The whisper was gone.
Mira sat back, heartbeat pounding like war drums in her ears. She stared at the nailed-shut window as the last of the daylight drained from the room. Her mind clung to logic—maybe it was the wind, or the old woman muttering outside. Echoes. Nothing more.
Still, she didn’t move from the bed.
The candle on her desk flickered, its flame twitching unnaturally, almost as if reacting to breath.
Don’t look out the window.
The voice had been calm, almost sad. Male, maybe. But not quite human. She hadn’t imagined it. She was sure.
She rose slowly and approached the window. A few rusted nails jutted from the corners of the wooden frame. Someone had sealed it tight. Not to keep something out. To keep something in.
Mira’s fingers hovered near the wood.
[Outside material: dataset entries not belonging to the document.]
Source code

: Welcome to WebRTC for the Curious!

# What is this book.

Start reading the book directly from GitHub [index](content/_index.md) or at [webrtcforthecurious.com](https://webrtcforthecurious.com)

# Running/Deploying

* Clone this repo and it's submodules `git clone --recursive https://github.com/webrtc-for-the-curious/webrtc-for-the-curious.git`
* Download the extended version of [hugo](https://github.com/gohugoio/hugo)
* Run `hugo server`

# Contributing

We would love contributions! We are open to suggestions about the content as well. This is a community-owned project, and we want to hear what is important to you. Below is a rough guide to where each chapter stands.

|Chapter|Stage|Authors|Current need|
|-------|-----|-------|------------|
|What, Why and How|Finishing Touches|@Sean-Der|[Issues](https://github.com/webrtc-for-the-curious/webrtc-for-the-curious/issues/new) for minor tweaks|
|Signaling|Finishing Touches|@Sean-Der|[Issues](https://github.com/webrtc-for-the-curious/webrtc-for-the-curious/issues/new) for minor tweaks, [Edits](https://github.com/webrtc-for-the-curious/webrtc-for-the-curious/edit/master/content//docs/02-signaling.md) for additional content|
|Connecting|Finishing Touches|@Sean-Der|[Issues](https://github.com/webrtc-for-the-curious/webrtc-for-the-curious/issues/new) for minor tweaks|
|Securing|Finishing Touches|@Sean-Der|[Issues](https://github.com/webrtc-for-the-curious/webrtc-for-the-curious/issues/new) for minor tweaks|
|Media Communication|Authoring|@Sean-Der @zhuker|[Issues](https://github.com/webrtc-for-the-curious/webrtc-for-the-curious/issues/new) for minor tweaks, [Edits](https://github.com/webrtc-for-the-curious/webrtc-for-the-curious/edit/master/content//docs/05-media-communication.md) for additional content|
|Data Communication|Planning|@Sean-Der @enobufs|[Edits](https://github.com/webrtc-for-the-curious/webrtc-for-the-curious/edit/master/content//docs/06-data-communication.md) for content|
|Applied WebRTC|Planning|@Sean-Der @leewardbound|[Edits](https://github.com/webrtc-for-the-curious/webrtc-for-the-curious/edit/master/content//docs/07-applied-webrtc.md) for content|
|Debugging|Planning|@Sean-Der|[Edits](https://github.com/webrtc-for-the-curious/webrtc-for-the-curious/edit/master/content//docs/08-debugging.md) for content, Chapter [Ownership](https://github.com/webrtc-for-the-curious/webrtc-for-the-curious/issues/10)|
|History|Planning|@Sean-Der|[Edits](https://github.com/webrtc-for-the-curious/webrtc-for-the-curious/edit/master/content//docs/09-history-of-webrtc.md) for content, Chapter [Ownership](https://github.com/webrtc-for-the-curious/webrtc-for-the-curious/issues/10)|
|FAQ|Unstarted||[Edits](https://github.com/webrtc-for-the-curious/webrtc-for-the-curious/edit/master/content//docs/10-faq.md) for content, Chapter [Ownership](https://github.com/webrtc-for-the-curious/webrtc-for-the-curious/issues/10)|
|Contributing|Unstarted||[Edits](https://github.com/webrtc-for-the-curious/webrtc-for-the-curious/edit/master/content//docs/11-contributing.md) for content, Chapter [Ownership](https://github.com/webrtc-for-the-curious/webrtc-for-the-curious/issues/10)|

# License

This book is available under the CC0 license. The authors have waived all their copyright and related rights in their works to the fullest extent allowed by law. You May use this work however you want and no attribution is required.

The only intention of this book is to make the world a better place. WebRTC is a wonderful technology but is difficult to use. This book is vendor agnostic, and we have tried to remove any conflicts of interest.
She was about to touch it when—
Knock.
She jumped, heart leaping to her throat.
Knock knock.
Not the door. The window.
She stumbled back, knocking over the chair. The candle flared and almost died. Mira froze, eyes locked on the windowpane, afraid even to breathe.
Three slow knocks.
Then silence.
She forced herself forward again, feet numb on the cold wooden floor. There was no curtain. Only the wooden board. No way to see who—or what—was outside.
“Mira,” a voice whispered. Clear. Right outside the glass.
She gasped.
It was her mother’s voice.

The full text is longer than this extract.